Regular drywall it is.

Is it okay to cover around all copper pipes with batt insulation? Maybe leave a small tearout for the shoutoff valve (in access panel)? 

I guess there's really no concern about damp insulation from pipe condensation?


----------



## Insuranceclaims (Aug 31, 2009)

Use regular drywall. If:

1) the framing was properly dried and tested with a moisture meter, 
2) framing properly cleaned of mold (bleach doesn't clean mold; only the surface)
2) wood framing sealed, and
3) plumbing repairs done properly,including proper caulking around the shower fixtures,

I am not sure why you are putting insulation in an interior wall.

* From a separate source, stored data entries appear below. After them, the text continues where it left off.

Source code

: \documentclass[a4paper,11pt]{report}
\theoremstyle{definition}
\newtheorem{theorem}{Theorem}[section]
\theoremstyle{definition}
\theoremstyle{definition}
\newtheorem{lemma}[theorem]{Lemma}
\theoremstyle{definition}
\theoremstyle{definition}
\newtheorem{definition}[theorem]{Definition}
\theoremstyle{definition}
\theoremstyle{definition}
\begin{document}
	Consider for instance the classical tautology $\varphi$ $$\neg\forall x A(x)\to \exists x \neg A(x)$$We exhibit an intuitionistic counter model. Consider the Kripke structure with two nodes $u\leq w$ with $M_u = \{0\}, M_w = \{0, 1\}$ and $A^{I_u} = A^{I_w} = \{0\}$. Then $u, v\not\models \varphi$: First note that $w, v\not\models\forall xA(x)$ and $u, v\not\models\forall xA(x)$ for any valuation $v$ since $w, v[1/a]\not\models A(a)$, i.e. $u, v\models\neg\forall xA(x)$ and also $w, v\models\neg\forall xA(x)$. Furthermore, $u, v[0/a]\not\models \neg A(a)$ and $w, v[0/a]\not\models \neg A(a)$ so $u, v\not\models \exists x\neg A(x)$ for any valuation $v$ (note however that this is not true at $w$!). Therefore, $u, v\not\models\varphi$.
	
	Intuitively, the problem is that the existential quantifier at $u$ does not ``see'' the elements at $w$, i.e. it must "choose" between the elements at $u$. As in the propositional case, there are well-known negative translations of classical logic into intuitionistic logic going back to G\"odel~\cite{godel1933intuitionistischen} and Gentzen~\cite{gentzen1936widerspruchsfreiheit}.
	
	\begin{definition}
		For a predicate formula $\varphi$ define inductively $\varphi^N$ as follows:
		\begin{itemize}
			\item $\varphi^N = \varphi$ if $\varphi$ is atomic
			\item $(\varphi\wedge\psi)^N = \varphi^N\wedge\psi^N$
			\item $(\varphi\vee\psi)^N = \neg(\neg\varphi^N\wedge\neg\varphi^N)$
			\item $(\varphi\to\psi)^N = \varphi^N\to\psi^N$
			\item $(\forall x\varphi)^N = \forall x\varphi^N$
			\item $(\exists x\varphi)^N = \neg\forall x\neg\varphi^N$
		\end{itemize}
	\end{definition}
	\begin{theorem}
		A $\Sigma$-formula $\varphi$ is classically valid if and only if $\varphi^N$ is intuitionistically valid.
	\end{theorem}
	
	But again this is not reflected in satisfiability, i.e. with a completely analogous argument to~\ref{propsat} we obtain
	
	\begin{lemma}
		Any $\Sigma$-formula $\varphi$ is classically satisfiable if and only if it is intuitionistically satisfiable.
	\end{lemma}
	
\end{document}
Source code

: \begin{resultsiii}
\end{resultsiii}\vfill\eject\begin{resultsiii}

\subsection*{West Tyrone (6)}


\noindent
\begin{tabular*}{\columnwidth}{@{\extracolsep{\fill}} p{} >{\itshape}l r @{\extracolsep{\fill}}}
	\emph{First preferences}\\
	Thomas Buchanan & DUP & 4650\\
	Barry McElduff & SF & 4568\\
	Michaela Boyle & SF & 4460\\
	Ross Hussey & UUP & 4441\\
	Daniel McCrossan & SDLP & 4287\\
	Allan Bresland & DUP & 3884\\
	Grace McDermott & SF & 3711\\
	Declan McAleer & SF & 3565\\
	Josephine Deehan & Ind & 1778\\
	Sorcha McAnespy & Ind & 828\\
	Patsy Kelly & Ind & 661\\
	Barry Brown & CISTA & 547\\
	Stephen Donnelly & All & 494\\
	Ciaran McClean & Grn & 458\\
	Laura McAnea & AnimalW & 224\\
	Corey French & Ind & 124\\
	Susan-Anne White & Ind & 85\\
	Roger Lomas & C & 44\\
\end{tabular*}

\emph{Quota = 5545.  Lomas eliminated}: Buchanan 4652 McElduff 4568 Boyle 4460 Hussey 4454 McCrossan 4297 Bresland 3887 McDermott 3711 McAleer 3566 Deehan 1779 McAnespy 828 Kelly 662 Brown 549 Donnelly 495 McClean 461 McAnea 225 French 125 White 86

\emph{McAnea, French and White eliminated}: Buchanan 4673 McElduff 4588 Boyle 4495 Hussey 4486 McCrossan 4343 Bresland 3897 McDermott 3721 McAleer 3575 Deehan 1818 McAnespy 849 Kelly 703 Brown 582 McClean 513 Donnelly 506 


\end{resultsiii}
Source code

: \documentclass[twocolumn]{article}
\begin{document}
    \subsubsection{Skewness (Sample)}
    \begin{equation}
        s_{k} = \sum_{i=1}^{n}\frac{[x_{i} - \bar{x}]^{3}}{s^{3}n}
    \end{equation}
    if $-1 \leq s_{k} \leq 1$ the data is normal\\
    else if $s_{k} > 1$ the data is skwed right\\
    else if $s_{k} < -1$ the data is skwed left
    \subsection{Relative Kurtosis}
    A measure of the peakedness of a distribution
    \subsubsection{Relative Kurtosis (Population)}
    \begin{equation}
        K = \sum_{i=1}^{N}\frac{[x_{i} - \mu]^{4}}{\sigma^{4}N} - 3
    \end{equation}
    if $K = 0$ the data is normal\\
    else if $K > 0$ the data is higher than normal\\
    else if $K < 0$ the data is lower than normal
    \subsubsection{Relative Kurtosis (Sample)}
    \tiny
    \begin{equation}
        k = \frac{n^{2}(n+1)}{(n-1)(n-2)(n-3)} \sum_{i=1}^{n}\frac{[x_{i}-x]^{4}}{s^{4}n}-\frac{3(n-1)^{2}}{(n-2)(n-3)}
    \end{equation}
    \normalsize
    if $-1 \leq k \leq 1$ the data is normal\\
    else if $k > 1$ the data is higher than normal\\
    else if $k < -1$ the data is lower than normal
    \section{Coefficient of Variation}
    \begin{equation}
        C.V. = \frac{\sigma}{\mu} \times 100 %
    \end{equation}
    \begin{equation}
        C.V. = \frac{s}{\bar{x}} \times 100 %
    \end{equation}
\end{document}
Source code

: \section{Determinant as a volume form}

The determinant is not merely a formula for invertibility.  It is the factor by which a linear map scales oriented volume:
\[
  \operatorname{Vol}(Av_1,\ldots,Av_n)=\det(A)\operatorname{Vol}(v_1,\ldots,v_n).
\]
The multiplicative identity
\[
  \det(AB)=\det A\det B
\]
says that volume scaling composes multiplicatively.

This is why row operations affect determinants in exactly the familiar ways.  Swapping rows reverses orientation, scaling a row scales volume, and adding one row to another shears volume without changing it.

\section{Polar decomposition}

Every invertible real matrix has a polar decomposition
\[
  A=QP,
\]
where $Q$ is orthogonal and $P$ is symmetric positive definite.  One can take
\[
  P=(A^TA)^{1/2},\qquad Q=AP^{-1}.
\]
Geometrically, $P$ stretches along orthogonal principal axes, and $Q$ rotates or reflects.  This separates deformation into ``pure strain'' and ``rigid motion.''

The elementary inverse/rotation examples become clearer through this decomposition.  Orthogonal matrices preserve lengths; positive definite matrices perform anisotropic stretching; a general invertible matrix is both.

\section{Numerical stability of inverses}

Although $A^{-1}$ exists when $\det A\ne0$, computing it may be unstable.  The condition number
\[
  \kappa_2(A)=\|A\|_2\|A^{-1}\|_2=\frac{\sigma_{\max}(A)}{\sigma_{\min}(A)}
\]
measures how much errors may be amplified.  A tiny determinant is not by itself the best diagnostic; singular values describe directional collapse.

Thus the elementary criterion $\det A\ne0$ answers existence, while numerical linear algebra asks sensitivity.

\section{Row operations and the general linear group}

I like other recommendations for an access panel....make it a big one. If there is water damage again, the drywall will probably be removed anyway.


----------



## racer (Jun 21, 2010)

*water damage*

HI 

i had faced the same prob .....and i wasted my time as well ..
i would recommend you to go with professional water damage restoration company
:thumbsup:


----------



## Home Remodeler (Jun 9, 2010)

artinall said:


> Repairing the lower half of a shelf closet, rear, left and right wall sections.
> The rear wall houses the plumbing for the bath, where the pipe broke, and the insulation was soaked. Fungus is removed, etc. Everything bleached with the studs sealed with Kilz. Ready to be closed back up.
> 
> Owner mentioned the possibility in redoing in greenboard, thinking it may help contain fungus in the future. I'm debating this, since, if the new insulation gets wet again, the walls will have to be reopened anyway to dry out, inspect, etc.
> ...


Green board aint goin to do nothing good .. why?? its paper just green paper ... sorry ....... you pay more for the same thing as plain whit boards ... want the skinny on what works.. pm me arty:


----------



## sherllin (Jun 24, 2010)

Hi

The green board you are using is seriously useless. I would prefer you not to waste your time, just do consult with a expert. get rid of this problem ASAP before it will create big problem.

Good Luck!


----------



## martingh (Jan 20, 2012)

sherllin said:


> Hi
> 
> The green board you are using is seriously useless. I would prefer you not to waste your time, just do consult with a expert. get rid of this problem ASAP before it will create big problem.
> 
> Good Luck!


I absolutely agree with you Sherllin. In such situations, everyone should be very careful and consult with experts only.


----------



## Robinson_Cnst (Jan 5, 2012)

If the mold in the wall cavity is properly cleaned, then regular rock will be fine. Green board is a joke, I stock only gp densarmor for my jobs.


----------



## Mudshark (Feb 12, 2009)

Robinson_Cnst said:


> If the mold in the wall cavity is properly cleaned, then regular rock will be fine. Green board is a joke, I stock only gp densarmor for my jobs.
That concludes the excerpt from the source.